Types of projects that generate carbon credits
Carbon credits are generated from a variety of projects including renewable energy projects, the protection and reforestation of forest land, biochar production (which is a form of charcoal produced when organic material such as wood, crop residues, or manure is heated in a controlled process called pyrolysis), kelp farming, direct air capture, concrete mineralization, or energy efficiency projects.
Where do you start and what does the process look like?
The process to get on a carbon registry - that serves as a repository of carbon credits from different projects - is a slow and an expensive process that can take anywhere between 6 months to 18 months, depending on the type of project, the documentation that is available to quantify the claims, and access to key resources including third party qualified verifiers as well as completion of a thorough life cycle analysis (LCA) for the product or the project.

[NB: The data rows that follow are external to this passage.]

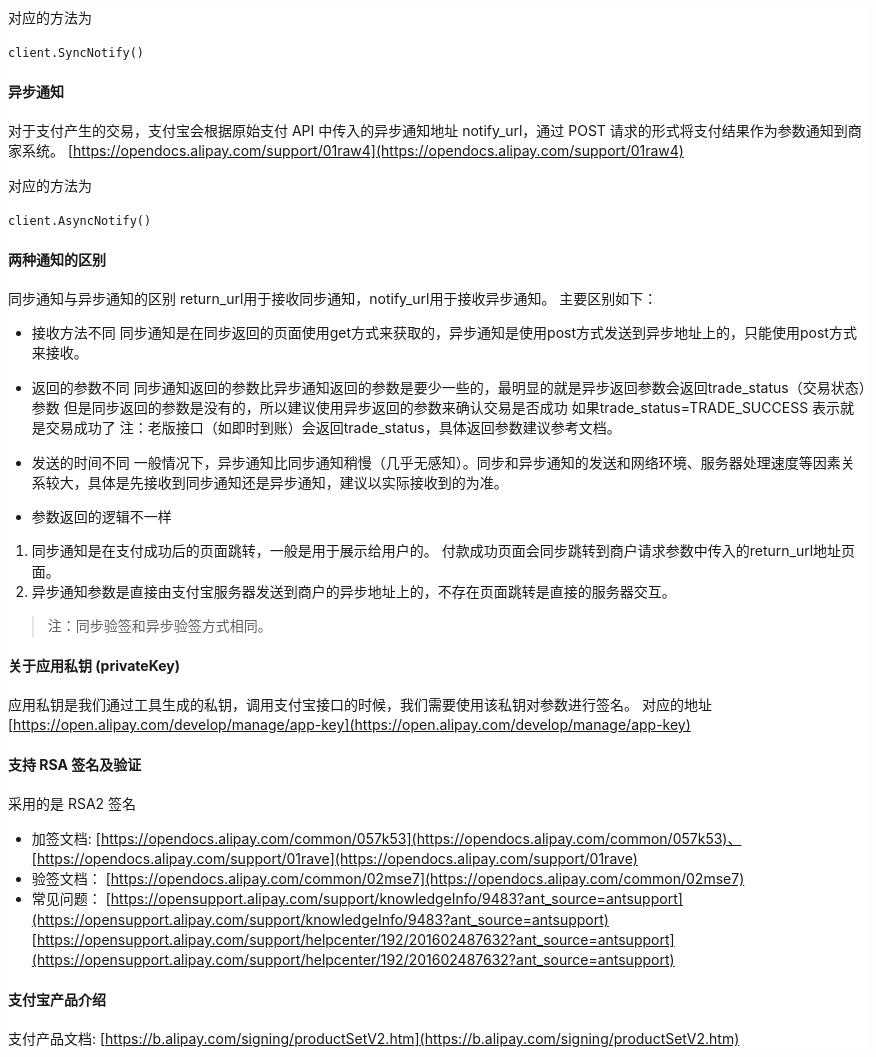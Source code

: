 对应的方法为
 ```Golang
 client.SyncNotify()
 ```
#### 异步通知
对于支付产生的交易，支付宝会根据原始支付 API 中传入的异步通知地址 notify_url，通过 POST 请求的形式将支付结果作为参数通知到商家系统。
[https://opendocs.alipay.com/support/01raw4](https://opendocs.alipay.com/support/01raw4)

对应的方法为
 ```Golang
 client.AsyncNotify()
 ```
#### 两种通知的区别
同步通知与异步通知的区别
return_url用于接收同步通知，notify_url用于接收异步通知。
主要区别如下：
- 接收方法不同
同步通知是在同步返回的页面使用get方式来获取的，异步通知是使用post方式发送到异步地址上的，只能使用post方式来接收。

- 返回的参数不同
同步通知返回的参数比异步通知返回的参数是要少一些的，最明显的就是异步返回参数会返回trade_status（交易状态）参数 但是同步返回的参数是没有的，所以建议使用异步返回的参数来确认交易是否成功 如果trade_status=TRADE_SUCCESS 表示就是交易成功了
注：老版接口（如即时到账）会返回trade_status，具体返回参数建议参考文档。

- 发送的时间不同
一般情况下，异步通知比同步通知稍慢（几乎无感知）。同步和异步通知的发送和网络环境、服务器处理速度等因素关系较大，具体是先接收到同步通知还是异步通知，建议以实际接收到的为准。

- 参数返回的逻辑不一样
1. 同步通知是在支付成功后的页面跳转，一般是用于展示给用户的。
付款成功页面会同步跳转到商户请求参数中传入的return_url地址页面。
2. 异步通知参数是直接由支付宝服务器发送到商户的异步地址上的，不存在页面跳转是直接的服务器交互。

>注：同步验签和异步验签方式相同。
#### 关于应用私钥 (privateKey)

应用私钥是我们通过工具生成的私钥，调用支付宝接口的时候，我们需要使用该私钥对参数进行签名。
对应的地址[https://open.alipay.com/develop/manage/app-key](https://open.alipay.com/develop/manage/app-key)

#### 支持 RSA 签名及验证

采用的是 RSA2 签名

- 加签文档:  [https://opendocs.alipay.com/common/057k53](https://opendocs.alipay.com/common/057k53)、[https://opendocs.alipay.com/support/01rave](https://opendocs.alipay.com/support/01rave)
- 验签文档： [https://opendocs.alipay.com/common/02mse7](https://opendocs.alipay.com/common/02mse7)
- 常见问题： [https://opensupport.alipay.com/support/knowledgeInfo/9483?ant_source=antsupport](https://opensupport.alipay.com/support/knowledgeInfo/9483?ant_source=antsupport)
  [https://opensupport.alipay.com/support/helpcenter/192/201602487632?ant_source=antsupport](https://opensupport.alipay.com/support/helpcenter/192/201602487632?ant_source=antsupport)

#### 支付宝产品介绍
支付产品文档: [https://b.alipay.com/signing/productSetV2.htm](https://b.alipay.com/signing/productSetV2.htm)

A very typical process is mapped below:
a) Project developer has a scalable product or a solution that can do a few things including demonstrate reduction in emissions, preserve forest land, reduce energy consumption, or promote and preserve biodiversity. Typically these benefits align with the UN sustainable development goals (SDGs).
b) The project developer will need to develop an LCA for its product which is a comprehensive model that factors every aspect of the product from cradle to grave. Given the spectrum of technologies and flavors of solutions, existing LCA models may or may not exist and will need to be co-developed. This service alone can cost anywhere between $5,000 to $10,000 (or more).

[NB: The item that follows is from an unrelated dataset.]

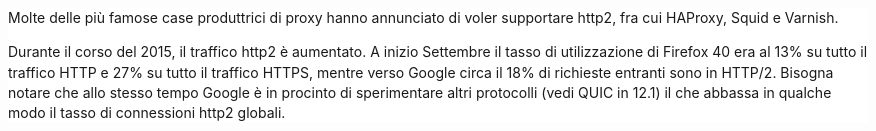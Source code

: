 Molte delle più famose case produttrici di proxy hanno annunciato di voler supportare http2, fra cui HAProxy, Squid e Varnish.

Durante il corso del 2015, il traffico http2 è aumentato. A inizio Settembre il tasso di utilizzazione di Firefox 40 era al 13% su tutto il traffico HTTP e 27% su tutto il traffico HTTPS, mentre verso Google circa il 18% di richieste entranti sono in HTTP/2. Bisogna notare che allo stesso tempo Google è in procinto di sperimentare altri protocolli \(vedi QUIC in 12.1\) il che abbassa in qualche modo il tasso di connessioni http2 globali.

c) This LCA is then verified along with various other attributes of the project and the product by a carbon offset registry such as Verra, Gold Standard, Climate Action Reserve (CAR), or Clean Development Mechanism(CDM). Once verified (against a standard set of attributes and their frameworks), these agencies approve and list these credits to track issuance and retirement. There is a cost associated with this effort as well and could be a percentage of the value of the carbon credit or some other mechanism.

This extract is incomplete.